Our financial regulators, fed up with so many bank failures, got together in something they named the Basel Committee and there, in an incestuous petit committee, decided that it did not any longer really matter whether the banks were lending to grasshoppers or ants, as long as they were lending to those who were most certain to repay. And, in order to make sure that their new regulations were duly carried out they empowered some few human fallible credit rating agencies to decide who were most likely to repay… and created monstrously huge incentives for the banks, in terms of ridiculously low capital requirements, to lend to those deemed absolutely safe by the risk-commissars.

And the risk-commissars, grateful for the opportunity to perform a very profitable service, set out by rating their masters, the most reputable sovereigns, as having no risks… crowning them with their AAAs. And then all sort of crazy things started to happen and which brought total confusion to the markets.

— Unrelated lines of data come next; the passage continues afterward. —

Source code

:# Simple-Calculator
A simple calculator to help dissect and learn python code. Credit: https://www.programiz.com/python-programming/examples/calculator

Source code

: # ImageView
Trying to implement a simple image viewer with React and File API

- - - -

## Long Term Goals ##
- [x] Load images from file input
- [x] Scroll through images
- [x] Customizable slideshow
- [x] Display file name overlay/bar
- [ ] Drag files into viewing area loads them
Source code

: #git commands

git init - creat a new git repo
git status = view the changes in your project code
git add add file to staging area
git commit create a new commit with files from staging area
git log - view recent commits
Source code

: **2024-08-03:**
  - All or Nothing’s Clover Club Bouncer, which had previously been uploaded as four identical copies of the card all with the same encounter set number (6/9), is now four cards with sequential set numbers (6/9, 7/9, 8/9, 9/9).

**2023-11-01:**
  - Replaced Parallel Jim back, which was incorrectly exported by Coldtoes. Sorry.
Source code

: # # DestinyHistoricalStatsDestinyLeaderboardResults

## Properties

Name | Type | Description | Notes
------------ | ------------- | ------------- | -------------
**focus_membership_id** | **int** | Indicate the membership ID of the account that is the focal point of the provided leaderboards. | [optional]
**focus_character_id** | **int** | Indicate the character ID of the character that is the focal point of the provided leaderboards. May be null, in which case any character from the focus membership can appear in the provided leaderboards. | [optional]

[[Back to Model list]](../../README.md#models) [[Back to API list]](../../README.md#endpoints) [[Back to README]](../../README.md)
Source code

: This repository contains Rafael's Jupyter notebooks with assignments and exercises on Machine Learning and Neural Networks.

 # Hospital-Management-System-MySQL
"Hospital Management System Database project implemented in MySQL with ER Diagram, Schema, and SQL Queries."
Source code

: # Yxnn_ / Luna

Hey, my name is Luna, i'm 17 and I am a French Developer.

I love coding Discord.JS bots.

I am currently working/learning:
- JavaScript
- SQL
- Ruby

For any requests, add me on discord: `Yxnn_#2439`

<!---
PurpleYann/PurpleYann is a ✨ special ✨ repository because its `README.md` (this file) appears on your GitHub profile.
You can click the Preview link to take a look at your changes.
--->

The banks began leveraging up lending to sovereigns and other “risk-free” client, and though this should have resulted in the credit ratings of the banks being cut, the risk commissars measured the willingness of sovereigns to assist the banks if need be, and deeming it to be good kept the ratings of the banks; which then could further lend to super-safe-grasshoppers and super-safe-ants alike. But, unfortunately, since there is a natural scarcity of super-safes, as a good regulator should have known, and there was such an extraordinarily demand for these, the market, being what it is, began supplying some fake subprime super-safes... until the forgery was discovered, much too late.

But, meanwhile, since the lending to all of the small ants, those who in their beginnings of course pose higher risk of default were kept under the thumb of much more conservative capital requirements, it also upset the very delicate world balance between grasshoppers and ants, ending in the current disaster of having too many grasshoppers per ant.